_EXERCISE_
Please repeat the records below exactly, skipping any pictures.

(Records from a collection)
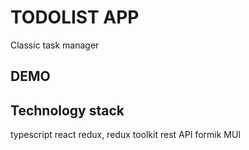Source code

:# TODOLIST APP

Classic task manager

## DEMO

## Technology stack
typescript
react
redux, redux toolkit
rest API
formik
MUI


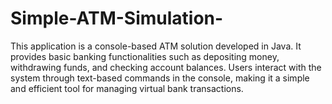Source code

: # Simple-ATM-Simulation-
This application is a console-based ATM solution developed in Java. It provides basic banking functionalities such as depositing money, withdrawing funds, and checking account balances. Users interact with the system through text-based commands in the console, making it a simple and efficient tool for managing virtual bank transactions.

_EXPECTED OUTPUT_
Source code

:# TODOLIST APP

Classic task manager

## DEMO

## Technology stack
typescript
react
redux, redux toolkit
rest API
formik
MUI


Source code

: # Simple-ATM-Simulation-
This application is a console-based ATM solution developed in Java. It provides basic banking functionalities such as depositing money, withdrawing funds, and checking account balances. Users interact with the system through text-based commands in the console, making it a simple and efficient tool for managing virtual bank transactions.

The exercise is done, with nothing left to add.